Polędwica w pikantnym owocowym sosie 

 
1 polędwica wieprzowa
1 pomarańcza
1 biała cebula
3 ząbki czosnku
3 łyżki spicy mango chutney
sól
świeżo mielony kolorowy pieprz
wędzona papryka
mąka do obtoczenia mięsa
oliwa do smażenia
Polędwicę pozbawiamy błon i kroimy na 2-centymetrowe plastry, przyprawiamy solą, pieprzem, wędzoną papryką i obtaczamy w mące. Z pomarańczy wyciskamy sok. Cebulę kroimy w piórka, czosnek w cienkie plasterki.
Na patelni rozgrzewamy oliwę. Osmażamy mięso na rumiano. Dodajemy cebulę, czosnek i podsmażamy. Dodajemy chutney i wlewamy sok pomarańczowy, przyprawiamy solą i pieprzem.

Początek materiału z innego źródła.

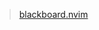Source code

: <blockquote class="imgur-embed-pub" lang="en" data-id="a/ZzLHjWW"  ><a href="//imgur.com/a/ZzLHjWW">blackboard.nvim</a></blockquote><script async src="//s.imgur.com/min/embed.js" charset="utf-8"></script>
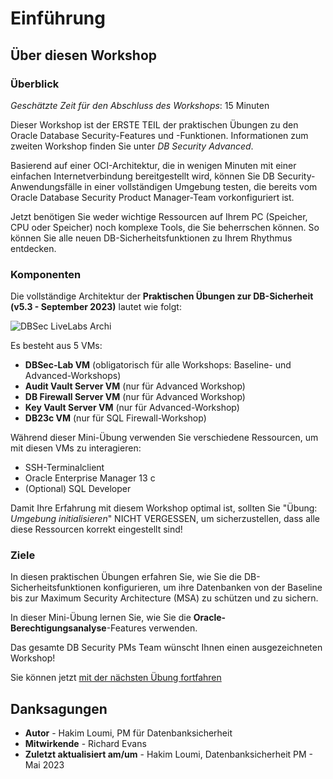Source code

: # Einführung

## Über diesen Workshop

### Überblick

_Geschätzte Zeit für den Abschluss des Workshops_: 15 Minuten

Dieser Workshop ist der ERSTE TEIL der praktischen Übungen zu den Oracle Database Security-Features und -Funktionen. Informationen zum zweiten Workshop finden Sie unter _DB Security Advanced_.

Basierend auf einer OCI-Architektur, die in wenigen Minuten mit einer einfachen Internetverbindung bereitgestellt wird, können Sie DB Security-Anwendungsfälle in einer vollständigen Umgebung testen, die bereits vom Oracle Database Security Product Manager-Team vorkonfiguriert ist.

Jetzt benötigen Sie weder wichtige Ressourcen auf Ihrem PC (Speicher, CPU oder Speicher) noch komplexe Tools, die Sie beherrschen können. So können Sie alle neuen DB-Sicherheitsfunktionen zu Ihrem Rhythmus entdecken.

### Komponenten

Die vollständige Architektur der **Praktischen Übungen zur DB-Sicherheit (v5.3 - September 2023)** lautet wie folgt:

![DBSec LiveLabs Archi](./images/dbseclab-archi.png "DBSec LiveLabs Archi")

Es besteht aus 5 VMs:

*   **DBSec-Lab VM** (obligatorisch für alle Workshops: Baseline- und Advanced-Workshops)
*   **Audit Vault Server VM** (nur für Advanced Workshop)
*   **DB Firewall Server VM** (nur für Advanced Workshop)
*   **Key Vault Server VM** (nur für Advanced-Workshop)
*   **DB23c VM** (nur für SQL Firewall-Workshop)

Während dieser Mini-Übung verwenden Sie verschiedene Ressourcen, um mit diesen VMs zu interagieren:

*   SSH-Terminalclient
*   Oracle Enterprise Manager 13 c
*   (Optional) SQL Developer

Damit Ihre Erfahrung mit diesem Workshop optimal ist, sollten Sie "Übung: _Umgebung initialisieren_" NICHT VERGESSEN, um sicherzustellen, dass alle diese Ressourcen korrekt eingestellt sind!

### Ziele

In diesen praktischen Übungen erfahren Sie, wie Sie die DB-Sicherheitsfunktionen konfigurieren, um ihre Datenbanken von der Baseline bis zur Maximum Security Architecture (MSA) zu schützen und zu sichern.

In dieser Mini-Übung lernen Sie, wie Sie die **Oracle-Berechtigungsanalyse**\-Features verwenden.

Das gesamte DB Security PMs Team wünscht Ihnen einen ausgezeichneten Workshop!

Sie können jetzt [mit der nächsten Übung fortfahren](#next)

## Danksagungen

*   **Autor** - Hakim Loumi, PM für Datenbanksicherheit
*   **Mitwirkende** - Richard Evans
*   **Zuletzt aktualisiert am/um** - Hakim Loumi, Datenbanksicherheit PM - Mai 2023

Dusimy pod przykryciem 10 minut.


Mięso podajemy z kluseczkami.
Kluseczki
250g mąki pszennej
0,5 łyżeczki soli
2 jajka
150ml mleka
Miksujemy składniki ciasta. Odstawiamy na 10 minut. W dużym garnku zagotowujemy wodę, solimy. Ciasto przecieramy przez tarkę do kluseczek lub wrzucamy małe porcje łyżką. Kiedy kluseczki wypłyną, gotujemy je minutę, jeśli są większe 2-3 minuty.